* WHAT YOU NEED TO DO:
From the entries below, reproduce exactly the line containing "For run 13144 we used 5000 counts per ADU.", the line containing "over the subregion.", and every line in between, with nothing added.

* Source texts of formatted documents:
····················

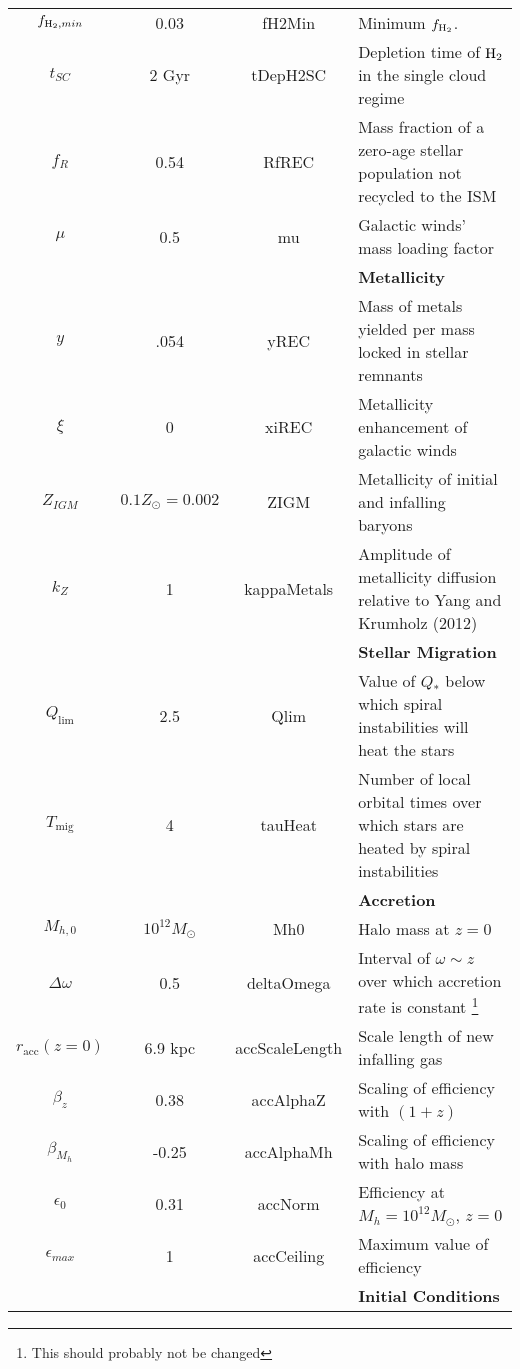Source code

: \documentclass[11pt]{amsart}
\begin{document}
\begin{table}
{\begin{tabular}{cccl}
        $f_{{\rm H}_2,min}$ & 0.03 & fH2Min & Minimum $f_{{\rm H}_2}$. \\
        $t_{SC}$ & 2 Gyr & tDepH2SC & Depletion time of ${\rm H}_2$ in the single cloud regime \\
        $f_R$ & 0.54 &  RfREC  & Mass fraction of a zero-age stellar population not recycled to the ISM \\
        $\mu$ & 0.5 & mu & Galactic winds' mass loading factor \\ \hline
        & & & {\bf Metallicity} \\
        $y$ & .054 & yREC & Mass of metals yielded per mass locked in stellar remnants \\
        $\xi$ & 0 & xiREC & Metallicity enhancement of galactic winds \\
        $Z_{IGM}$ & $0.1 Z_\odot = 0.002$ & ZIGM & Metallicity of initial and infalling baryons \\
        $k_Z$ & 1 & kappaMetals & Amplitude of metallicity diffusion relative to Yang and Krumholz (2012)\\ \hline
        & & & {\bf Stellar Migration}  \\
        $Q_\mathrm{lim}$ & 2.5 & Qlim & Value of $Q_*$ below which spiral instabilities will heat the stars \\
        $T_\mathrm{mig}$ & 4 & tauHeat & Number of local orbital times over which stars are heated by spiral instabilities \\ \hline
        & & & {\bf Accretion}  \\
        $M_{h,0}$ & $10^{12} M_\odot$ & Mh0 & Halo mass at $z=0$ \\
        $\Delta \omega$ & 0.5 & deltaOmega & Interval of $\omega \sim z$ over which accretion rate is constant \footnote{This should probably not be changed} \\
        $r_\mathrm{acc}(z=0)$ & 6.9 kpc & accScaleLength & Scale length of new infalling gas \\
        $\beta_z$ & 0.38 & accAlphaZ & Scaling of efficiency with $(1+z)$\\
        $\beta_{M_h}$ & -0.25 & accAlphaMh & Scaling of efficiency with halo mass \\
        $\epsilon_0$ & 0.31 & accNorm & Efficiency at $M_h=10^{12} M_\odot$, $z=0$\\
        $\epsilon_{max}$ & 1 & accCeiling & Maximum value of efficiency\\ \hline
        & & & {\bf Initial Conditions} \\

\end{tabular}}
\end{table}
\end{document}
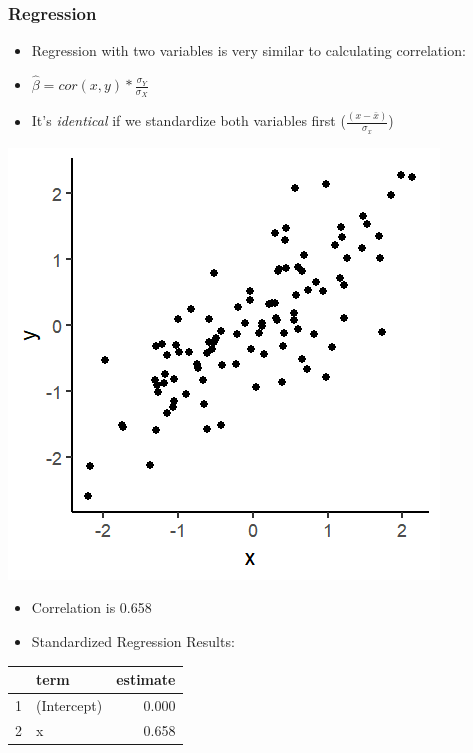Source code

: \documentclass[xcolor=x11names,compress]{beamer}\usepackage[]{graphicx}\usepackage[]{color}
\makeatletter
\def\maxwidth{ %
  \ifdim\Gin@nat@width>\linewidth
    \linewidth
  \else
    \Gin@nat@width
  \fi
}
\newenvironment{knitrout}{}{} %
\renewcommand{\(}{\begin{columns}}
\renewcommand{\)}{\end{columns}}
\newcommand{\<}[1]{\begin{column}{#1}}
\renewcommand{\>}{\end{column}}
\makeatother
\begin{document}
\begin{frame}
\frametitle{Regression}
\begin{itemize}
\item Regression with two variables is very similar to calculating correlation:
\item $\hat{\beta}=cor(x,y) * \frac{\sigma_Y}{\sigma_X}$
\item It's \textit{identical} if we standardize both variables first ($\frac{(x-\bar{x})}{\sigma_x}$)
\end{itemize}
\begin{multicols}{2}
\begin{knitrout}
\color{fgcolor}
\includegraphics[width=\maxwidth]{figure/corr_regn_fig3-1} 

\end{knitrout}
\columnbreak
\begin{itemize}
\item Correlation is 0.658
\item Standardized Regression Results:
\end{itemize}
\begin{table}[ht]
\centering
\begin{tabular}{rlr}
  \hline
 & term & estimate \\ 
  \hline
1 & (Intercept) & 0.000 \\ 
  2 & x & 0.658 \\ 
   \hline
\end{tabular}
\end{table}

\end{multicols}
\end{frame}
\end{document}
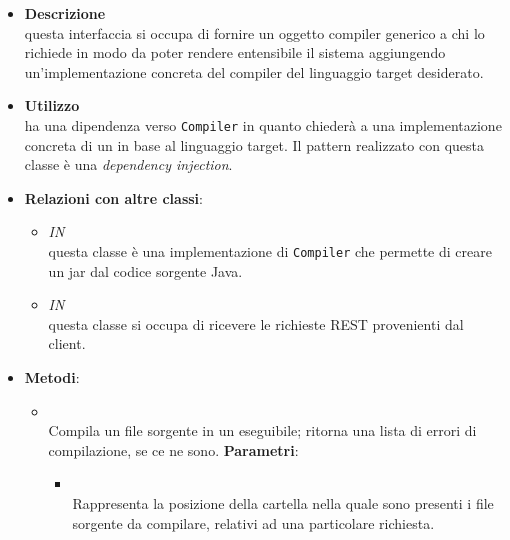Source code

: \begin{itemize}
\item \textbf{Descrizione}\\
questa interfaccia si occupa di fornire un oggetto compiler generico a chi lo richiede in modo da poter rendere entensibile il sistema aggiungendo un'implementazione concreta del compiler del linguaggio target desiderato.
\item \textbf{Utilizzo}\\
 ha una dipendenza verso \texttt{Compiler} in quanto chiederà a  una implementazione concreta di un  in base al linguaggio target. Il pattern realizzato con questa classe è una \emph{dependency injection}.
\item \textbf{Relazioni con altre classi}:
\begin{itemize}
\item \textit{IN} \hyperref[\nogloxy{swedesigner::server::compiler::java::JavaCompiler}]{}\\
questa classe è una implementazione di \texttt{Compiler} che permette di creare un jar dal codice sorgente Java.
\item \textit{IN} \hyperref[\nogloxy{swedesigner::server::controller::RequestHandlerController}]{}\\
questa classe si occupa di ricevere le richieste REST provenienti dal client.
\end{itemize}
\item \textbf{Metodi}:
\begin{itemize}
\item {}
\\ Compila un file sorgente in un eseguibile; ritorna una lista di errori di compilazione, se ce ne sono.
\textbf{Parametri}:
\begin{itemize}
\item {}
\\ Rappresenta la posizione della cartella nella quale sono presenti i file sorgente da compilare, relativi ad una particolare richiesta.
\end{itemize}
\end{itemize}
\end{itemize}
\subsection{}
\label{\nogloxy{swedesigner::server::compiler::java}}
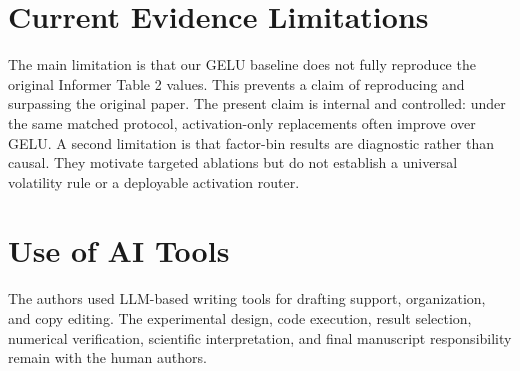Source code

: \section{Current Evidence Limitations}

The main limitation is that our GELU baseline does not fully reproduce the original Informer Table 2 values. This prevents a claim of reproducing and surpassing the original paper. The present claim is internal and controlled: under the same matched protocol, activation-only replacements often improve over GELU. A second limitation is that factor-bin results are diagnostic rather than causal. They motivate targeted ablations but do not establish a universal volatility rule or a deployable activation router.

\section{Use of AI Tools}

The authors used LLM-based writing tools for drafting support, organization, and copy editing. The experimental design, code execution, result selection, numerical verification, scientific interpretation, and final manuscript responsibility remain with the human authors.
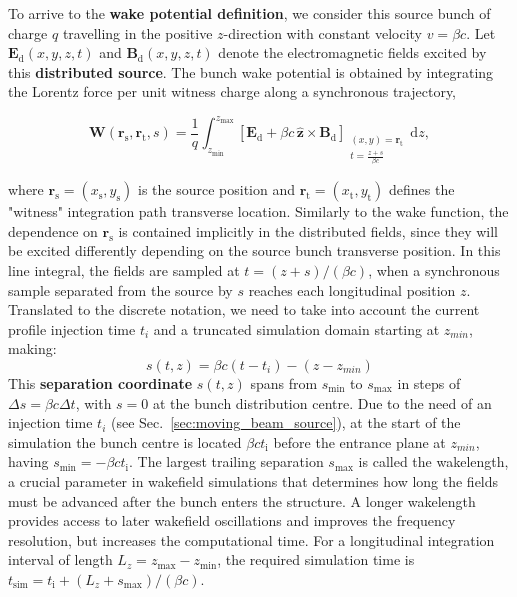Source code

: To arrive to the \textbf{wake potential definition}, we consider this source bunch of charge $q$ travelling in the positive $z$-direction with constant velocity $v=\beta c$. Let $\mathbf{E}_{\mathrm{d}}\left(x,y,z,t\right)$ and $\mathbf{B}_{\mathrm{d}}\left(x,y,z,t\right)$ denote the electromagnetic fields excited by this \textbf{distributed source}. The bunch wake potential is obtained by integrating the Lorentz force per unit witness charge along a synchronous trajectory,

\begin{equation}
\mathbf{W}
\left(
\mathbf{r}_{\mathrm{s}},\mathbf{r}_{\mathrm{t}},s
\right)
=
\frac{1}{q}
\int_{z_{\min}}^{z_{\max}}
\left[
\mathbf{E}_{\mathrm{d}}
+
\beta c\,\widehat{\mathbf{z}}\times\mathbf{B}_{\mathrm{d}}
\right]_{
\substack{
(x,y)=\mathbf{r}_{\mathrm{t}}\\ t=\frac{z+s}{\beta c}}}
\,\mathrm{d}z,
\label{eq:bunch_wake_field_integration}
\end{equation}

where $\mathbf{r}_{\mathrm{s}}=(x_{\mathrm{s}},y_{\mathrm{s}})$ is the source position and $\mathbf{r}_{\mathrm{t}}=(x_{\mathrm{t}},y_{\mathrm{t}})$ defines the "witness" integration path transverse location. Similarly to the wake function, the dependence on $\mathbf{r}_{\mathrm{s}}$ is contained implicitly in the distributed fields, since they will be excited differently depending on the source bunch transverse position. In this line integral, the fields are sampled at $t=(z+s)/(\beta c)$, when a synchronous sample separated from the source by $s$ reaches each longitudinal position $z$. Translated to the discrete notation, we need to take into account the current profile injection time $t_i$ and a truncated simulation domain starting at $z_{min}$, making:
%
\begin{equation}
s(t,z) = \beta c (t-t_i) - (z-z_{min})
\end{equation}
%
This \textbf{separation coordinate} $s(t,z)$ spans from $s_{\min}$ to $s_{\max}$ in steps of $\Delta s=\beta c\Delta t$, with $s=0$ at the bunch distribution centre. Due to the need of an injection time $t_i$ (see Sec.~\ref{sec:moving_beam_source}), at the start of the simulation the bunch centre is located $\beta c t_{\mathrm{i}}$ before the entrance plane at $z_{min}$, having $s_{\min}=-\beta c t_{\mathrm{i}}$. The largest trailing separation $s_{\max}$ is called the \gls{wakelength}, a crucial parameter in wakefield simulations that determines how long the fields must be advanced after the bunch enters the structure. A longer \gls{wakelength} provides access to later wakefield oscillations and improves the frequency resolution, but increases the computational time. For a longitudinal integration interval of length $L_z=z_{\max}-z_{\min}$, the required simulation time is $t_{\mathrm{sim}}=t_{\mathrm{i}}+(L_z+s_{\max})/(\beta c)$.

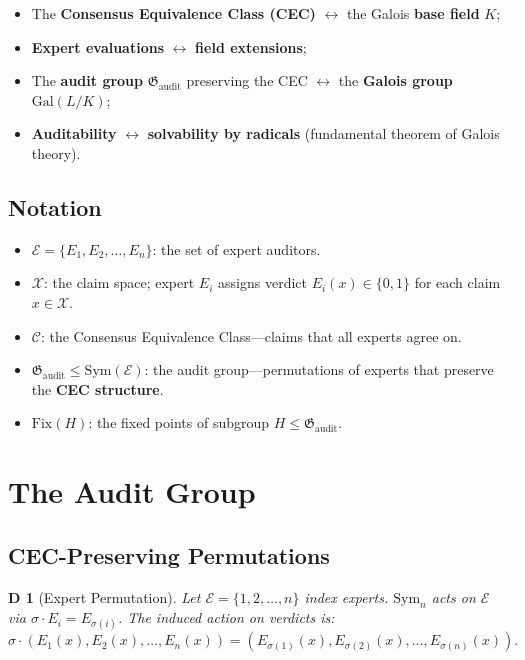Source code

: \documentclass[12pt,a4paper]{article}
\newtheorem{definition}[theorem]Definition
\theoremstyle{remark}
\newcommand{\Gal}{\mathrm{Gal}}
\newcommand{\Fix}{\mathrm{Fix}}
\newcommand{\Sym}{\mathrm{Sym}}
\newcommand{\AuditGrp}{\mathfrak{G}_{\mathrm{audit}}}
\newcommand{\ExpertSet}{\mathcal{E}}
\newcommand{\CEC}{\mathcal{C}}
\newcommand{\ClaimSpace}{\mathcal{X}}
\begin{document}
\begin{itemize}[itemsep=4pt]
    \item The \textbf{Consensus Equivalence Class (CEC)} \(\longleftrightarrow\) the Galois \textbf{base field} \(K\);
    \item \textbf{Expert evaluations} \(\longleftrightarrow\) \textbf{field extensions};
    \item The \textbf{audit group} \(\AuditGrp\) preserving the CEC \(\longleftrightarrow\) the \textbf{Galois group} \(\Gal(L/K)\);
    \item \textbf{Auditability} \(\longleftrightarrow\) \textbf{solvability by radicals} (fundamental theorem of Galois theory).
\end{itemize}

\subsection{Notation}
\begin{itemize}[itemsep=3pt]
    \item \(\ExpertSet = \{E_1, E_2, \ldots, E_n\}\): the set of expert auditors.
    \item \(\ClaimSpace\): the claim space; expert \(E_i\) assigns verdict \(E_i(x) \in \{0,1\}\) for each claim \(x \in \ClaimSpace\).
    \item \(\CEC\): the Consensus Equivalence Class---claims that all experts agree on.
    \item \(\AuditGrp \leq \Sym(\ExpertSet)\): the audit group---permutations of experts that preserve the \textbf{CEC structure}.
    \item \(\Fix(H)\): the fixed points of subgroup \(H \leq \AuditGrp\).
\end{itemize}
\section{The Audit Group}
\subsection{CEC-Preserving Permutations}
\begin{definition}[Expert Permutation]
Let \(\ExpertSet = \{1,2,\ldots,n\}\) index experts. \(\Sym_n\) acts on \(\ExpertSet\) via \(\sigma \cdot E_i = E_{\sigma(i)}\). The induced action on verdicts is:
\begin{equation}
    \sigma \cdot (E_1(x), E_2(x), \ldots, E_n(x)) = (E_{\sigma(1)}(x), E_{\sigma(2)}(x), \ldots, E_{\sigma(n)}(x)).
\end{equation}
\end{definition}
\end{document}
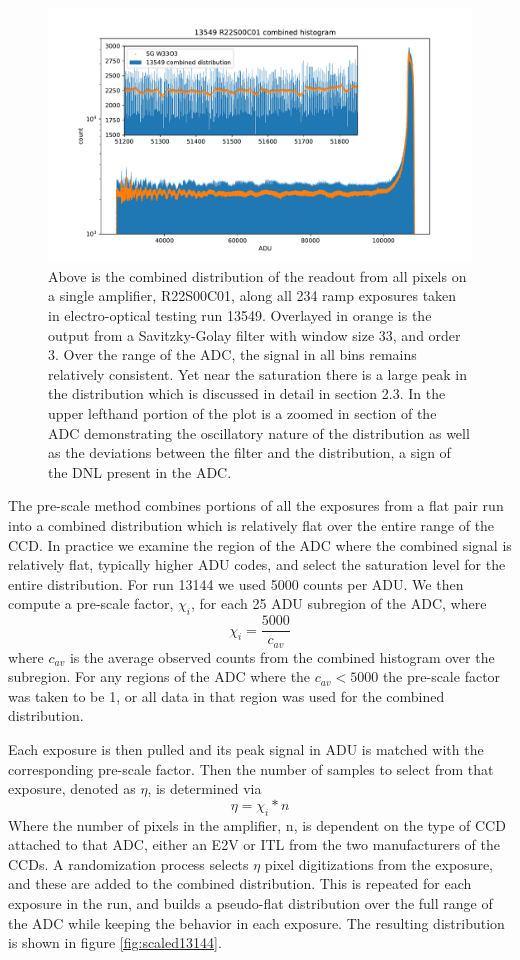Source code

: \documentclass[11pt, letterpaper]{article}
\begin{document}
\begin{figure}
    \centering
    \includegraphics[width=0.5\linewidth]{bar13549.pdf}
    \caption{Above is the combined distribution of the readout from all pixels on a single amplifier, R22S00C01, along all 234 ramp exposures taken in electro-optical testing run 13549. Overlayed in orange is the output from a Savitzky-Golay filter with window size 33, and order 3. Over the range of the ADC, the signal in all bins remains relatively consistent. Yet near the saturation there is a large peak in the distribution which is discussed in detail in section 2.3. In the upper lefthand portion of the plot is a zoomed in section of the ADC demonstrating the oscillatory nature of the distribution as well as the deviations between the filter and the distribution, a sign of the DNL present in the ADC.}
    \label{fig:filter13549}
\end{figure}


The pre-scale method combines portions of all the exposures from a flat pair run into a combined distribution which is relatively flat over the entire range of the CCD. 
In practice we examine the region of the ADC where the combined signal is relatively flat, typically higher ADU codes, and select the saturation level for the entire distribution. 
For run 13144 we used 5000 counts per ADU. 
 We then compute a pre-scale factor, $\chi _i$, for each 25 ADU subregion of the ADC, where
\begin{equation}
\chi_i = \frac{5000}{c_{av}}
\label{eq: prescale}
\end{equation}
where $c_{av}$ is the average observed counts from the combined histogram over the subregion. 
For any regions of the ADC where the $c_{av} < 5000$ the pre-scale factor was taken to be 1, or all data in that region was used for the combined distribution. 
\indent 


Each exposure is then pulled and its peak signal in ADU is matched with the corresponding pre-scale factor. 
Then the number of samples to select from that exposure, denoted as $\eta $, is determined via
 \begin{equation}
 \eta = \chi_i *n 
 \label{eq:selectedsamples}
\end{equation}
Where the number of pixels in the amplifier, n, is dependent on the type of CCD attached to that ADC, either an E2V or ITL from the two manufacturers of the CCDs. 
A randomization process selects $\eta$ pixel digitizations from the exposure, and these are added to the combined distribution. 
This is repeated for each exposure in the run, and builds a pseudo-flat distribution over the full range of the ADC while keeping the behavior in each exposure. 
The resulting distribution is shown in figure \ref{fig:scaled13144}. 
\end{document}
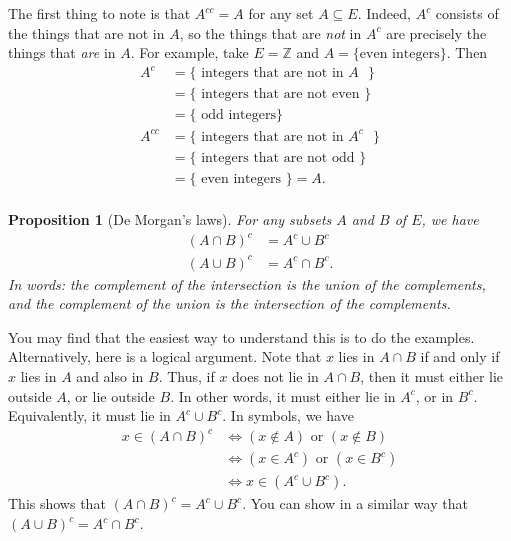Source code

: \documentclass[a4paper]{book}
\newcommand{\RED}[1]{{\color{red}#1}}
\newcommand{\Z}         {{\mathbb{Z}}}
\newcommand{\iffa}      {\Leftrightarrow}
\newcommand{\sse}       {\subseteq}
\renewcommand{\:}{\colon}
\newcommand{\EMPH}[1]{\RED{\emph{#1}}}
\newtheorem{proposition}[theorem]{Proposition}
\theoremstyle{definition}
\begin{document}
The first thing to note is that $A^{cc}=A$ for any set $A\sse E$.
Indeed, $A^c$ consists of the things that are not in $A$, so the
things that are \EMPH{not} in $A^c$ are precisely the things that
\EMPH{are} in $A$.  For example, take $E=\Z$ and 
$A=\{\text{even integers}\}$.  Then
\begin{align*}
 A^c &= \{\text{ integers that are not in $A$ } \} \\
     &= \{\text{ integers that are not even } \} \\
     &= \{\text{ odd integers}\} \\
 A^{cc} &= \{\text{ integers that are not in $A^c$ } \} \\
        &= \{\text{ integers that are not odd } \} \\
        &= \{\text{ even integers }\} = A.\\
\end{align*}

\begin{proposition}[De Morgan's laws]
 For any subsets $A$ and $B$ of $E$, we have
 \begin{align*}
  (A\cap B)^c &= A^c\cup B^c \\
  (A\cup B)^c &= A^c\cap B^c.
 \end{align*}
 In words: the complement of the intersection is the union of the
 complements, and the complement of the union is the intersection of
 the complements.
\end{proposition}
You may find that the easiest way to understand this is to do the
examples.  Alternatively, here is a logical argument.  Note that $x$
lies in $A\cap B$ if and only if $x$ lies in $A$ and also in $B$.
Thus, if $x$ does not lie in $A\cap B$, then it must either lie
outside $A$, or lie outside $B$.  In other words, it must either lie
in $A^c$, or in $B^c$.  Equivalently, it must lie in $A^c\cup B^c$.
In symbols, we have
\begin{align*}
 x\in(A\cap B)^c &\iffa (x\not\in A) \text{ or } (x\not\in B) \\
                 &\iffa (x\in A^c) \text{ or } (x\in B^c) \\
                 &\iffa x\in (A^c\cup B^c).
\end{align*}
This shows that $(A\cap B)^c=A^c\cup B^c$.  You can show in a similar
way that $(A\cup B)^c=A^c\cap B^c$.
\end{document}
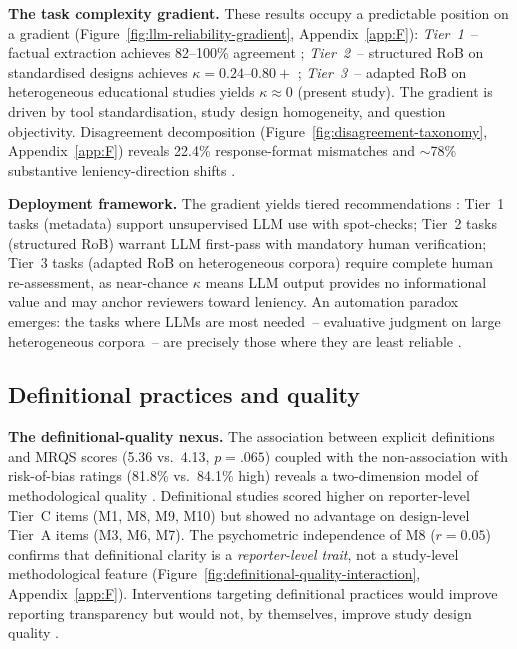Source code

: \textbf{The task complexity gradient.} \label{sec:task-gradient} These results occupy a predictable position on a gradient (Figure~\ref{fig:llm-reliability-gradient}, Appendix~\ref{app:F}): \emph{Tier~1}~-- factual extraction achieves 82--100\% agreement \cite{Kim2025bmj, Purewal2025}; \emph{Tier~2}~-- structured RoB on standardised designs achieves $\kappa = 0.24$--$0.80+$ \cite{Lai2024jama, Taneri2025, Xia2025}; \emph{Tier~3}~-- adapted RoB on heterogeneous educational studies yields $\kappa \approx 0$ (present study). The gradient is driven by tool standardisation, study design homogeneity, and question objectivity. Disagreement decomposition (Figure~\ref{fig:disagreement-taxonomy}, Appendix~\ref{app:F}) reveals 22.4\% response-format mismatches and $\sim$78\% substantive leniency-direction shifts \cite{Korniienko2025mrqs}.

\textbf{Deployment framework.} \label{sec:llm-deployment} The gradient yields tiered recommendations \cite{Korniienko2025mrqs, Khraisha2023}: Tier~1 tasks (metadata) support unsupervised LLM use with spot-checks; Tier~2 tasks (structured RoB) warrant LLM first-pass with mandatory human verification; Tier~3 tasks (adapted RoB on heterogeneous corpora) require complete human re-assessment, as near-chance $\kappa$ means LLM output provides no informational value and may anchor reviewers toward leniency. An automation paradox emerges: the tasks where LLMs are most needed~-- evaluative judgment on large heterogeneous corpora~-- are precisely those where they are least reliable \cite{Wang2025aera, Blaizot2022, Rubinstein2025}.

\subsection{Definitional practices and quality} \label{sec:def-quality}

\textbf{The definitional-quality nexus.} \label{sec:def-quality-nexus} The association between explicit definitions and MRQS scores (5.36 vs.\ 4.13, $p = .065$) coupled with the non-association with risk-of-bias ratings (81.8\% vs.\ 84.1\% high) reveals a two-dimension model of methodological quality \cite{Korniienko2025mrqs, KorniienkoSemerikov2024}. Definitional studies scored higher on reporter-level Tier~C items (M1, M8, M9, M10) but showed no advantage on design-level Tier~A items (M3, M6, M7). The psychometric independence of M8 ($r = 0.05$) confirms that definitional clarity is a \emph{reporter-level trait}, not a study-level methodological feature (Figure~\ref{fig:definitional-quality-interaction}, Appendix~\ref{app:F}). Interventions targeting definitional practices would improve reporting transparency but would not, by themselves, improve study design quality \cite{DichevDicheva2017, Clark2016}.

····················

* ANSWER SPACE:
For run 13144 we used 5000 counts per ADU. 
 We then compute a pre-scale factor, $\chi _i$, for each 25 ADU subregion of the ADC, where
\begin{equation}
\chi_i = \frac{5000}{c_{av}}
\label{eq: prescale}
\end{equation}
where $c_{av}$ is the average observed counts from the combined histogram over the subregion. 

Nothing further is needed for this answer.